Your carrier saved you $300,000 on out-of-network claims last year. Then they charged you $90,000 for saving it. This is out-of-network repricing. And it's one of the quietest cost drivers in self-funded health plans.
How the Trick Works
When an employee sees an out-of-network provider, the bill comes in — often wildly inflated. Your carrier or TPA uses a repricing vendor to negotiate that bill down to something more "reasonable." Then they charge you a percentage of the difference as a fee. Sometimes 20–30% of the savings.
Two Problems With This
The structure is rigged in two specific ways:
- The benchmark isn't neutral. The "reasonable" rate they're repricing against is often set by the carrier or their vendor — which means the "savings" are calculated against a number they influenced. Inflate the benchmark, inflate the savings, inflate the fee.
- The vendor may be theirs. If your carrier owns the repricing vendor, the conflict writes itself. A recent New York Times investigation highlighted exactly this — carriers using OON repricing as a mechanism to generate revenue, not protect employers.

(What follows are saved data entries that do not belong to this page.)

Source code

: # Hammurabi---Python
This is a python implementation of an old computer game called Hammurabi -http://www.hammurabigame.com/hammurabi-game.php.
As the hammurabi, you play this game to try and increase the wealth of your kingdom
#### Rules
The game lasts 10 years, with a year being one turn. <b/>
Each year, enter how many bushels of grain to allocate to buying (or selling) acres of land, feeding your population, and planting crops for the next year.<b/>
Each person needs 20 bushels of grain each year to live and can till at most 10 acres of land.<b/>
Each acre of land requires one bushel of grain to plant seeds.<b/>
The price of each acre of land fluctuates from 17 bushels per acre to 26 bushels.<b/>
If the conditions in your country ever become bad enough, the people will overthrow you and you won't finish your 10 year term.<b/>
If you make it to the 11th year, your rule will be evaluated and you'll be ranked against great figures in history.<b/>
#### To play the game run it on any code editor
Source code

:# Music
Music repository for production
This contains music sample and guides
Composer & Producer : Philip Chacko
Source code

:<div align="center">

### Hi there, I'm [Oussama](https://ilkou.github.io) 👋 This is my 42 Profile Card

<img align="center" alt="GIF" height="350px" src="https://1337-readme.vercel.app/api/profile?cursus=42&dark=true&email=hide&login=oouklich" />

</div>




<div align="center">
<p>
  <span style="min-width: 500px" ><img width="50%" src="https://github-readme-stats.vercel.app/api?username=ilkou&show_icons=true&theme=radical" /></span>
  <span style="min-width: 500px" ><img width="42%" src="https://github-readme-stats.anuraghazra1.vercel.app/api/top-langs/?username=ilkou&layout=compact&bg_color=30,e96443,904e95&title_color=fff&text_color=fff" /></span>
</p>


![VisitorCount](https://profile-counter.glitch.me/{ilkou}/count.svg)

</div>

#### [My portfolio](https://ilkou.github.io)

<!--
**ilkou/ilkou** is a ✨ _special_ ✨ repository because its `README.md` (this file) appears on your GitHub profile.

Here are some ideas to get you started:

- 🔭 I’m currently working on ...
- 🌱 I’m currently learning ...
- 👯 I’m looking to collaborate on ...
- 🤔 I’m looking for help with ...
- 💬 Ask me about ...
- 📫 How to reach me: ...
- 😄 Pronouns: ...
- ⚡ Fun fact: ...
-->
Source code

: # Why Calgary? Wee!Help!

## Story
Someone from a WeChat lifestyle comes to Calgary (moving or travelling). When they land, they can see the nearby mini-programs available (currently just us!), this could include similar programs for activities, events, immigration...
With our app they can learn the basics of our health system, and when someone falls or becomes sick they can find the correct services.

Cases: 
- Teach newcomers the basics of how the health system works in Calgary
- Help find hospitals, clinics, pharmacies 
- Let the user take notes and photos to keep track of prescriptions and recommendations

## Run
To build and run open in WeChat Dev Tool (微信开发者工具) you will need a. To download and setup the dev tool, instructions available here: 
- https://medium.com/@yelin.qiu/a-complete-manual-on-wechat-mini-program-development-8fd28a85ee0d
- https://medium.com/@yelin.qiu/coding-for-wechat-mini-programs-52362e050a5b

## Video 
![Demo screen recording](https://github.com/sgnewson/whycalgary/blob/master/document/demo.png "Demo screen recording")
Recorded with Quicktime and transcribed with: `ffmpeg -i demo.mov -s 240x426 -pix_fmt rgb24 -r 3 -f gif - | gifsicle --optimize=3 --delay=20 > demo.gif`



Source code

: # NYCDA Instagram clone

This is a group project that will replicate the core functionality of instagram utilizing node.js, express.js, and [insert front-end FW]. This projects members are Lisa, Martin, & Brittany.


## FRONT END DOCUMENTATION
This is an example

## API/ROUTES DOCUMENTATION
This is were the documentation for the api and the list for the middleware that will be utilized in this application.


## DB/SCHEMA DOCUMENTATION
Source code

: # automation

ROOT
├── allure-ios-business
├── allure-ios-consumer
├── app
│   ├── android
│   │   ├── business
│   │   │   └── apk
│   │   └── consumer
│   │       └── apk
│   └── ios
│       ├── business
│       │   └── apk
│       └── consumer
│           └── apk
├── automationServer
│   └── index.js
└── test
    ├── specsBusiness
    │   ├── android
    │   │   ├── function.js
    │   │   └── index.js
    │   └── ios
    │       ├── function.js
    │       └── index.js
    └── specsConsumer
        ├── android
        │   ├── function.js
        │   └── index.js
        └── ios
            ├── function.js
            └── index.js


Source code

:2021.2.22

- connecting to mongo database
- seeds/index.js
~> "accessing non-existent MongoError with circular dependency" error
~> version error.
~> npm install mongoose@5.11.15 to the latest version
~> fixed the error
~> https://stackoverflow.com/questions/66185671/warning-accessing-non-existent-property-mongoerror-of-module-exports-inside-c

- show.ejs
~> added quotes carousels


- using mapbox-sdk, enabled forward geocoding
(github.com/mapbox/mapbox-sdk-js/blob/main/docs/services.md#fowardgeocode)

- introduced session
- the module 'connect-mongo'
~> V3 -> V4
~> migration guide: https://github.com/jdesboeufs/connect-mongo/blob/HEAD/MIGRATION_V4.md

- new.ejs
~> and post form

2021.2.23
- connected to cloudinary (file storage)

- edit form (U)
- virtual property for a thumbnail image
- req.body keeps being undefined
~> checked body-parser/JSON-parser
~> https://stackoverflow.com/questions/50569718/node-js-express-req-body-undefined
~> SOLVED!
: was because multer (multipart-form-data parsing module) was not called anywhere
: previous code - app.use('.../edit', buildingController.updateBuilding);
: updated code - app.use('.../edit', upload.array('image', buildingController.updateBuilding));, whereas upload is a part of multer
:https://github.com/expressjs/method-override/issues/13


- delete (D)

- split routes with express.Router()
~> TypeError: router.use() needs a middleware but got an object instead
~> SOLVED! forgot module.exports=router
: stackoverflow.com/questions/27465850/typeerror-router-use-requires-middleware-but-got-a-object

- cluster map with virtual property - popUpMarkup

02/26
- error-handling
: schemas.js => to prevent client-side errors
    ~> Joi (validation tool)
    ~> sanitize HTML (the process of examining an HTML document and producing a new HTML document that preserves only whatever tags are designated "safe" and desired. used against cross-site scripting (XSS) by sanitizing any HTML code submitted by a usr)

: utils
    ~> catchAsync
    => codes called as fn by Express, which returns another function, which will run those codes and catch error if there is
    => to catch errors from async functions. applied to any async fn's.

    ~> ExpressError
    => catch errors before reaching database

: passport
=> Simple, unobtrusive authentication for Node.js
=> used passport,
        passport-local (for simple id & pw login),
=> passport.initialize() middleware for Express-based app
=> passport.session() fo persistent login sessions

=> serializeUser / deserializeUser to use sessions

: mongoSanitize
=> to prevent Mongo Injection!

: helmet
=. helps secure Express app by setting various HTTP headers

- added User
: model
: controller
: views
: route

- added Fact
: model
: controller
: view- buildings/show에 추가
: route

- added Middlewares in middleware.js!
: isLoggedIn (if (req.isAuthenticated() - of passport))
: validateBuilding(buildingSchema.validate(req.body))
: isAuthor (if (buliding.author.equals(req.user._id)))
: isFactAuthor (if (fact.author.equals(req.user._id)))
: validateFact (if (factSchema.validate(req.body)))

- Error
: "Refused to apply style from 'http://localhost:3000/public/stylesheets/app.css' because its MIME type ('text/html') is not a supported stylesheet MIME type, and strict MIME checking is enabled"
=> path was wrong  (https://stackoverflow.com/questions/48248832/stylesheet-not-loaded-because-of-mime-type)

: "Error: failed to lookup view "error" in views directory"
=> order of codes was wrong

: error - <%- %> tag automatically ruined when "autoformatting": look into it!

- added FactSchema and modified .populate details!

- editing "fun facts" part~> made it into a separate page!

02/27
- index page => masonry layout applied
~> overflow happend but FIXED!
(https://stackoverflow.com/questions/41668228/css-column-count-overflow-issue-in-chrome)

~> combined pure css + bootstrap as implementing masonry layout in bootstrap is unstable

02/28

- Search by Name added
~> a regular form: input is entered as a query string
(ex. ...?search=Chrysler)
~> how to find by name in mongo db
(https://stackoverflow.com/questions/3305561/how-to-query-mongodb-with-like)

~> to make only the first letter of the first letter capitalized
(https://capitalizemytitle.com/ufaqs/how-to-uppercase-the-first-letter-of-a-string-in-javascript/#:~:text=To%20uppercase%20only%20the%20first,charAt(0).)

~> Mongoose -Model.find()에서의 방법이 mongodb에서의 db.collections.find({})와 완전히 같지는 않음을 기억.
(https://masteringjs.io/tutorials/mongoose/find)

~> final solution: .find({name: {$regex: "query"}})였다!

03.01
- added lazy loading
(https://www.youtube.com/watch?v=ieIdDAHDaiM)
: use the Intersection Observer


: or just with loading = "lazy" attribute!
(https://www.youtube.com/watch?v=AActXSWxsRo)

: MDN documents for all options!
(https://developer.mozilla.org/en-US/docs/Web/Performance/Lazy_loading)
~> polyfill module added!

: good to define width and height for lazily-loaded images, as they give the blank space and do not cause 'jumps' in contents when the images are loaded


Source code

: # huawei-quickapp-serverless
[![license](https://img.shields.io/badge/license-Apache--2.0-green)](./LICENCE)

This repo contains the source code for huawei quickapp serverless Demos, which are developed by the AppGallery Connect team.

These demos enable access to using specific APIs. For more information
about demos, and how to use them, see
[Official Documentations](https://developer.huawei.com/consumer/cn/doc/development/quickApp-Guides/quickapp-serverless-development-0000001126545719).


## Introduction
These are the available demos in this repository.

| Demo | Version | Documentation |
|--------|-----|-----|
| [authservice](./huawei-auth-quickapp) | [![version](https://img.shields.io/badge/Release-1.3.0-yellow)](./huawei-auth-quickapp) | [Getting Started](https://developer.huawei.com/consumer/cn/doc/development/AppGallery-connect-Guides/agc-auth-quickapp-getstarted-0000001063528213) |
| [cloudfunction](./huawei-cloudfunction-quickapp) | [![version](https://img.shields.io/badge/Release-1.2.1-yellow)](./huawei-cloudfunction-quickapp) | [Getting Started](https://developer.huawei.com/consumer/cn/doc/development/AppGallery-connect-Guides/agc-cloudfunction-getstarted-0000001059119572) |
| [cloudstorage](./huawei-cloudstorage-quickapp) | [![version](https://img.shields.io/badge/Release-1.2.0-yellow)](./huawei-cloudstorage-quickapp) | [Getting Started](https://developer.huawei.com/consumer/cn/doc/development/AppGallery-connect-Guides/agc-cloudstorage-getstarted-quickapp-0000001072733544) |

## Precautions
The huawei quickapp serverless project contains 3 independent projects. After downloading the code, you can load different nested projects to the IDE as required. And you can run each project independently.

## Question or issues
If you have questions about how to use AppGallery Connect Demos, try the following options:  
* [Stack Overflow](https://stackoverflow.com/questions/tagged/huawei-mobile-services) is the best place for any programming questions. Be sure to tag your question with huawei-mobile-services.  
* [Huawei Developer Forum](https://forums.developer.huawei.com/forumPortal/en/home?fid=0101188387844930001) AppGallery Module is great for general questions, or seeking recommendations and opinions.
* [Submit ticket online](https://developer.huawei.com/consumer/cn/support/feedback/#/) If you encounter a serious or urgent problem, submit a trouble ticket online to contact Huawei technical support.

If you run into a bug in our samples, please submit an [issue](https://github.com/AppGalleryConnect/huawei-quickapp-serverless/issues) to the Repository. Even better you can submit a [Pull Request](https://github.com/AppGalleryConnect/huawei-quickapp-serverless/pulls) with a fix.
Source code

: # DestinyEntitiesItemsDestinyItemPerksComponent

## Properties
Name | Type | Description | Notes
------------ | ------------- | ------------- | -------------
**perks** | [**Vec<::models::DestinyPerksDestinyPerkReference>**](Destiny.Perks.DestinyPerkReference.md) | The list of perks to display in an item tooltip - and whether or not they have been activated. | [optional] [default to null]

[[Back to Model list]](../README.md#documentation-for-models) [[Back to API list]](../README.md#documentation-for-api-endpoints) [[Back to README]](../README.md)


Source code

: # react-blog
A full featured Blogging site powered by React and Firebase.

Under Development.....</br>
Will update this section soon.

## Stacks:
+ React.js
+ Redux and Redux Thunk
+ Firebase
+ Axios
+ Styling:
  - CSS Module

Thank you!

"You're paying a percentage of savings you can't independently verify, calculated against a benchmark you didn't set, by a vendor your carrier may own."
What to Demand Instead
The contract permits all of this — but only because nobody pushed back. The fixes are concrete:
- Fixed-fee repricing arrangements, not percentage-of-savings.
- Independent benchmark methodology — disclosed, auditable, and not set by the entity collecting the fee.
- Full disclosure of any vendor relationships your carrier has in the repricing chain.
- Audit rights on every claim where a repricing fee was assessed.
Who sets the benchmark, who owns the repricing vendor, and how is the fee calculated?
If you can't get a clean answer in writing — that's your answer.